- **Task instructions**:
Pull out each line of the records holding the string "odoo".

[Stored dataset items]

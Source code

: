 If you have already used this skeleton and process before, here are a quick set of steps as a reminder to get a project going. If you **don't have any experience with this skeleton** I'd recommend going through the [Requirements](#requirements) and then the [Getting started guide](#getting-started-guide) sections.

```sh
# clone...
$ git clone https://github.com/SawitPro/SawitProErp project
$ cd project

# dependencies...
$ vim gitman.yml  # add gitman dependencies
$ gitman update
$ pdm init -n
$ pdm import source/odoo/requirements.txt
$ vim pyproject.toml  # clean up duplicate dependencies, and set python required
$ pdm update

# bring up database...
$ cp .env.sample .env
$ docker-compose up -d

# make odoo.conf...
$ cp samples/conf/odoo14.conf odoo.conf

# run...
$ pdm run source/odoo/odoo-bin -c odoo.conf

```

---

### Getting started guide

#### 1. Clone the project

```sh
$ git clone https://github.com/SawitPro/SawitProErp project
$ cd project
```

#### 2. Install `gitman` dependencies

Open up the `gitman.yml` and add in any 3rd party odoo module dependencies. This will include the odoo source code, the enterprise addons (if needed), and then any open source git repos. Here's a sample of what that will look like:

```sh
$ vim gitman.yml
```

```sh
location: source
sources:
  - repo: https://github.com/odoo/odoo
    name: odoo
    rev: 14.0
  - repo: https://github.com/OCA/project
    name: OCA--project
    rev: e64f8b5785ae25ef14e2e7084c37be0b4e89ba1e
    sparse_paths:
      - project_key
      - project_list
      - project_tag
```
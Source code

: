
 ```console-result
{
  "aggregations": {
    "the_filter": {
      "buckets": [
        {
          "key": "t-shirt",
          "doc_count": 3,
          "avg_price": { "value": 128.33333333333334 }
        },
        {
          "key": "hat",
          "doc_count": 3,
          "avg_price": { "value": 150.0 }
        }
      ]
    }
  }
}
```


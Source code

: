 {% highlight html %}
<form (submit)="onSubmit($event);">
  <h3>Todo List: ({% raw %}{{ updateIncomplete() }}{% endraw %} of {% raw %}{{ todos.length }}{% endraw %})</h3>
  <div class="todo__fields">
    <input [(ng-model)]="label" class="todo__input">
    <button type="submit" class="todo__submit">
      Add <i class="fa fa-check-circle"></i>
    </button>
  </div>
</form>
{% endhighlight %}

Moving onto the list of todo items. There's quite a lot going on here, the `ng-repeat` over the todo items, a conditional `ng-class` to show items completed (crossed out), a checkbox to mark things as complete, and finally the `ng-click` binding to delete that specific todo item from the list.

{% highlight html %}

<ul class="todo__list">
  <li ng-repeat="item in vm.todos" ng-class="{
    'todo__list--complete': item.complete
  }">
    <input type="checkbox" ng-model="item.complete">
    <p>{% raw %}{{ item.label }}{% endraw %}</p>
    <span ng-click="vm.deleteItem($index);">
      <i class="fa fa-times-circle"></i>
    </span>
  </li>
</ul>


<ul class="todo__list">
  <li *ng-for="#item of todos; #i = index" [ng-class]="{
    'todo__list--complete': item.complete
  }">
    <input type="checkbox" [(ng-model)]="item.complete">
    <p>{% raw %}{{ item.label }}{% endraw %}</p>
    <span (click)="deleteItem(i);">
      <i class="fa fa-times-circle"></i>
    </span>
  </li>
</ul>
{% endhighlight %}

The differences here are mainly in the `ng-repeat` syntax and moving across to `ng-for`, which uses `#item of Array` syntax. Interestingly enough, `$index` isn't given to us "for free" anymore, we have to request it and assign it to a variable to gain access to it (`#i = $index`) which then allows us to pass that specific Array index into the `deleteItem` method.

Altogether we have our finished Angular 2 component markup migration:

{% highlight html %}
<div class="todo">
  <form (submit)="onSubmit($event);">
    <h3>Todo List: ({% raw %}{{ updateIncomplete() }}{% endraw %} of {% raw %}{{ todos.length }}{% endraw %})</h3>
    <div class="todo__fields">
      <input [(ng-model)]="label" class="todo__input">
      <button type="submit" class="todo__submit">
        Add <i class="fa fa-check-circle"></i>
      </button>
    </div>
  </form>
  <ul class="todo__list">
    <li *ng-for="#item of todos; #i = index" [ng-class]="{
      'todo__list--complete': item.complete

- **Solution for this problem**:
$ pdm import source/odoo/requirements.txt
# make odoo.conf...
$ cp samples/conf/odoo14.conf odoo.conf
$ pdm run source/odoo/odoo-bin -c odoo.conf
Open up the `gitman.yml` and add in any 3rd party odoo module dependencies. This will include the odoo source code, the enterprise addons (if needed), and then any open source git repos. Here's a sample of what that will look like:
  - repo: https://github.com/odoo/odoo
    name: odoo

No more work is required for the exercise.